• Work to complete: Beneath this line are entries. Copy the range from the line with "Titokantatasolle päästään Saverista, jossa" to the line with "# Programming Practice - Algorithms", ends included, exactly; leave pictures out.

Rendered images with source text
>>>

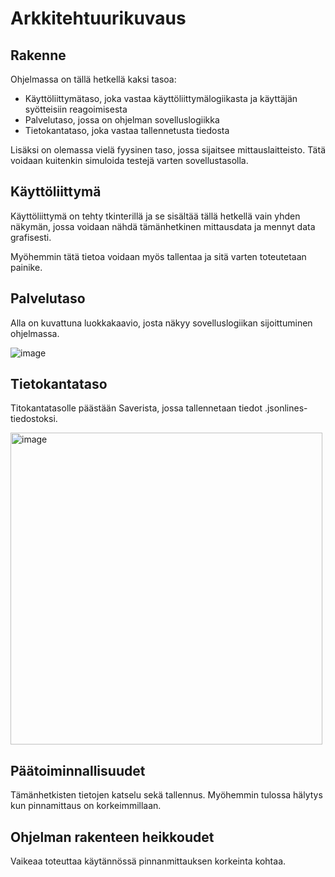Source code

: # Arkkitehtuurikuvaus

## Rakenne

Ohjelmassa on tällä hetkellä kaksi tasoa:

- Käyttöliittymätaso, joka vastaa käyttöliittymälogiikasta ja käyttäjän syötteisiin reagoimisesta
- Palvelutaso, jossa on ohjelman sovelluslogiikka
- Tietokantataso, joka vastaa tallennetusta tiedosta

Lisäksi on olemassa vielä fyysinen taso, jossa sijaitsee mittauslaitteisto. Tätä voidaan kuitenkin simuloida testejä varten sovellustasolla.

## Käyttöliittymä

Käyttöliittymä on tehty tkinterillä ja se sisältää tällä hetkellä vain yhden näkymän, jossa voidaan nähdä tämänhetkinen mittausdata ja mennyt data grafisesti.

Myöhemmin tätä tietoa voidaan myös tallentaa ja sitä varten toteutetaan painike.

## Palvelutaso

Alla on kuvattuna luokkakaavio, josta näkyy sovelluslogiikan sijoittuminen ohjelmassa.

![image](https://user-images.githubusercontent.com/80920371/117047015-0b94fb00-ad1a-11eb-81b5-dd43eb2816bc.png)

## Tietokantataso

Titokantatasolle päästään Saverista, jossa tallennetaan tiedot .jsonlines-tiedostoksi.

<img width="499" alt="image" src="https://user-images.githubusercontent.com/80920371/117047883-08e6d580-ad1b-11eb-94a9-a22b7216fc1a.png">

## Päätoiminnallisuudet

Tämänhetkisten tietojen katselu sekä tallennus. Myöhemmin tulossa hälytys kun pinnamittaus on korkeimmillaan.

## Ohjelman rakenteen heikkoudet

Vaikeaa toteuttaa käytännössä pinnanmittauksen korkeinta kohtaa.
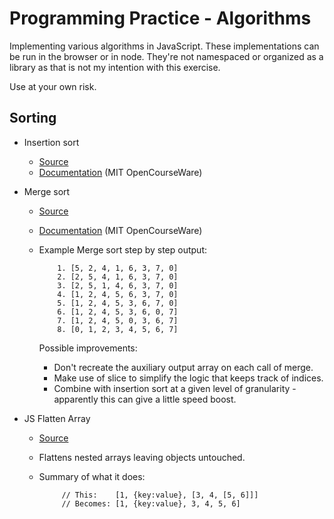 # Programming Practice - Algorithms
Implementing various algorithms in JavaScript. These implementations can be run in the browser or in node. They're not namespaced or organized as a library as that is not my intention with this exercise.

Use at your own risk.

## Sorting

* Insertion sort
  * [Source](https://github.com/rorsach/algorithms/blob/master/insertion-sort.js)
  * [Documentation](http://ocw.mit.edu/courses/electrical-engineering-and-computer-science/6-006-introduction-to-algorithms-fall-2011/lecture-videos/MIT6_006F11_lec03.pdf) (MIT OpenCourseWare)

* Merge sort
  * [Source](https://github.com/rorsach/algorithms/blob/master/merge-sort.js)
  * [Documentation](http://ocw.mit.edu/courses/electrical-engineering-and-computer-science/6-006-introduction-to-algorithms-fall-2011/lecture-videos/MIT6_006F11_lec03.pdf) (MIT OpenCourseWare)
  * Example Merge sort step by step output:

            1. [5, 2, 4, 1, 6, 3, 7, 0]
            2. [2, 5, 4, 1, 6, 3, 7, 0]
            3. [2, 5, 1, 4, 6, 3, 7, 0]
            4. [1, 2, 4, 5, 6, 3, 7, 0]
            5. [1, 2, 4, 5, 3, 6, 7, 0]
            6. [1, 2, 4, 5, 3, 6, 0, 7]
            7. [1, 2, 4, 5, 0, 3, 6, 7]
            8. [0, 1, 2, 3, 4, 5, 6, 7]

     Possible improvements:

     * Don't recreate the auxiliary output array on each call of merge.
     * Make use of slice to simplify the logic that keeps track of indices.
     * Combine with insertion sort at a given level of granularity - apparently this can give a little speed boost.

* JS Flatten Array
  * [Source](https://github.com/rorsach/algorithms/blob/master/flatten-array.js)
  * Flattens nested arrays leaving objects untouched.
  * Summary of what it does:

             // This:    [1, {key:value}, [3, 4, [5, 6]]]
			 // Becomes: [1, {key:value}, 3, 4, 5, 6]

<<<

• Task answer:
Titokantatasolle päästään Saverista, jossa tallennetaan tiedot .jsonlines-tiedostoksi.

<img width="499" alt="image" src="https://user-images.githubusercontent.com/80920371/117047883-08e6d580-ad1b-11eb-94a9-a22b7216fc1a.png">

## Päätoiminnallisuudet

Tämänhetkisten tietojen katselu sekä tallennus. Myöhemmin tulossa hälytys kun pinnamittaus on korkeimmillaan.

## Ohjelman rakenteen heikkoudet

Vaikeaa toteuttaa käytännössä pinnanmittauksen korkeinta kohtaa.
 # Programming Practice - Algorithms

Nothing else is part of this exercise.